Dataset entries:
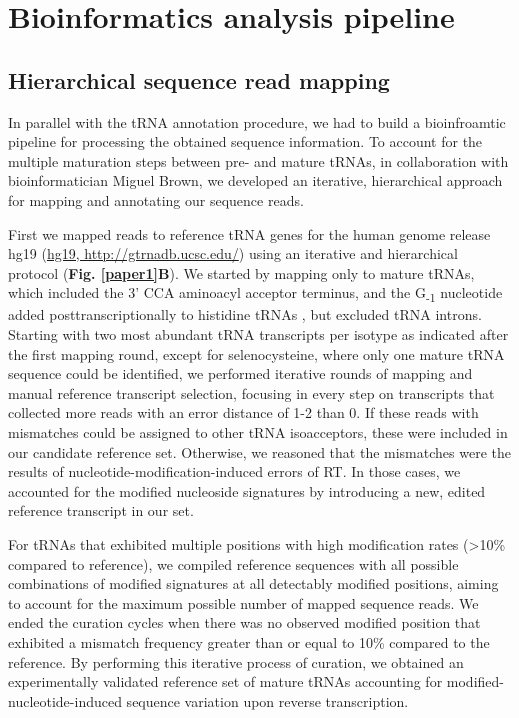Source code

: \documentclass[12pt]{rockefeller}
\newcommand{\sub}[1]{\textsubscript{#1}}
\begin{document}
\section{Bioinformatics analysis pipeline}
\subsection{Hierarchical sequence read mapping}
In parallel with the tRNA annotation procedure, we had to build a bioinfroamtic pipeline for processing the obtained sequence information. To account for the multiple maturation steps between pre- and mature tRNAs, in collaboration with bioinformatician Miguel Brown, we developed an iterative, hierarchical approach for mapping and annotating our sequence reads. 

First we mapped reads to reference tRNA genes for the human genome release hg19 (\url{hg19, http://gtrnadb.ucsc.edu/}) using an iterative and hierarchical protocol (\textbf{Fig. \ref{paper1}B}). We started by mapping only to mature tRNAs, which included the 3’ CCA aminoacyl acceptor terminus, and the G\sub{-1} nucleotide added posttranscriptionally to histidine tRNAs \cite{Gu:2003jj, Juhling:2009ip}, but excluded tRNA introns. Starting with two most abundant tRNA transcripts per \gls{isotype}  as indicated after the first mapping round, except for selenocysteine, where only one mature tRNA sequence could be identified, we performed iterative rounds of mapping and manual reference transcript selection, focusing in every step on transcripts that collected more reads with an error distance of 1-2 than 0. If these reads with mismatches could be assigned to other tRNA isoacceptors, these were included in our candidate reference set. Otherwise, we reasoned that the mismatches were the results of nucleotide-modification-induced errors of RT. In those cases, we accounted for the modified nucleoside signatures by introducing a new, edited reference transcript in our set. 

For tRNAs that exhibited multiple positions with high modification rates (>10\% compared to reference), we compiled reference sequences with all possible combinations of modified signatures at all detectably modified positions, aiming to account for the maximum possible number of mapped sequence reads. We ended the curation cycles when there was no observed modified position that exhibited a mismatch frequency greater than or equal to 10\% compared to the reference. By performing this iterative process of curation, we obtained an experimentally validated reference set of mature tRNAs accounting for modified-nucleotide-induced sequence variation upon reverse transcription.
\end{document}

* **Assignment**:
Filter by the word "than": copy every line of the data that holds it.

* **Exercise response**:
First we mapped reads to reference tRNA genes for the human genome release hg19 (\url{hg19, http://gtrnadb.ucsc.edu/}) using an iterative and hierarchical protocol (\textbf{Fig. \ref{paper1}B}). We started by mapping only to mature tRNAs, which included the 3’ CCA aminoacyl acceptor terminus, and the G\sub{-1} nucleotide added posttranscriptionally to histidine tRNAs \cite{Gu:2003jj, Juhling:2009ip}, but excluded tRNA introns. Starting with two most abundant tRNA transcripts per \gls{isotype}  as indicated after the first mapping round, except for selenocysteine, where only one mature tRNA sequence could be identified, we performed iterative rounds of mapping and manual reference transcript selection, focusing in every step on transcripts that collected more reads with an error distance of 1-2 than 0. If these reads with mismatches could be assigned to other tRNA isoacceptors, these were included in our candidate reference set. Otherwise, we reasoned that the mismatches were the results of nucleotide-modification-induced errors of RT. In those cases, we accounted for the modified nucleoside signatures by introducing a new, edited reference transcript in our set. 
For tRNAs that exhibited multiple positions with high modification rates (>10\% compared to reference), we compiled reference sequences with all possible combinations of modified signatures at all detectably modified positions, aiming to account for the maximum possible number of mapped sequence reads. We ended the curation cycles when there was no observed modified position that exhibited a mismatch frequency greater than or equal to 10\% compared to the reference. By performing this iterative process of curation, we obtained an experimentally validated reference set of mature tRNAs accounting for modified-nucleotide-induced sequence variation upon reverse transcription.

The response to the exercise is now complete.